Ein krankes System – Arbeitnehmer werden oft in die Frührente statt in die Reha geschickt
Chronisch kranke Beschäftigte werden oft in die Frührente geschickt. Gewerkschaften und Arbeitgeber fordern stattdessen den Ausbau von Reha-Maßnahmen.
Bei ihrer Suche nach einem verlässlichen Alterssicherungssystem für die Zeit nach 2025 stellt sich die von der Großen Koalition eingesetzte Rentenkommission auch die Frage, wie Beschäftigte länger im Erwerbsleben gehalten werden können. Ein Problem, das die Expertenrunde identifiziert hat: Arbeitnehmer mit gesundheitlichen Problemen werden in Deutschland viel zu oft in die Frührente geschickt, anstatt sie mit einer medizinischen Reha erwerbsfähig zu halten.

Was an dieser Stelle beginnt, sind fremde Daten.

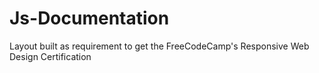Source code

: # Js-Documentation

Layout built as requirement to get the FreeCodeCamp's Responsive Web Design Certification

Nach Angaben der Deutschen Rentenversicherung hat von den 165.638 neuen Erwerbsminderungsrentnern im Jahr 2017 nur rund die Hälfte in den fünf Jahren vor Antragsstellung eine Rehabilitationsleistung erhalten. „Im Moment erreichen wir mit der Reha Menschen mit Bedarf viel zu spät“, sagte Annelie Buntenbach, Vorstandsmitglied des Deutschen Gewerkschaftsbundes (DGB), dem Handelsblatt.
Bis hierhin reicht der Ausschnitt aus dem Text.